Document images with source code:
--- START ---

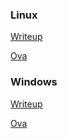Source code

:### Linux

[Writeup](https://hackmd.io/@dered/SJLJjhezn)

[Ova](https://drive.google.com/file/d/1BYw7IwQ_rbkMqfGSvPvx9RZyKJYrwH5R/view?usp=sharing)

### Windows

[Writeup](https://hackmd.io/@dered/S1ifDTeM2)

[Ova](https://drive.google.com/file/d/1ac3LNTmnd7rK2O3K_5kCAXm0zQj4VvVi/view?usp=share_link)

--- END ---

Give back, unchanged, every line from the one with "### Windows" to the end of the entries above.

» **Task output**
### Windows

[Writeup](https://hackmd.io/@dered/S1ifDTeM2)

[Ova](https://drive.google.com/file/d/1ac3LNTmnd7rK2O3K_5kCAXm0zQj4VvVi/view?usp=share_link)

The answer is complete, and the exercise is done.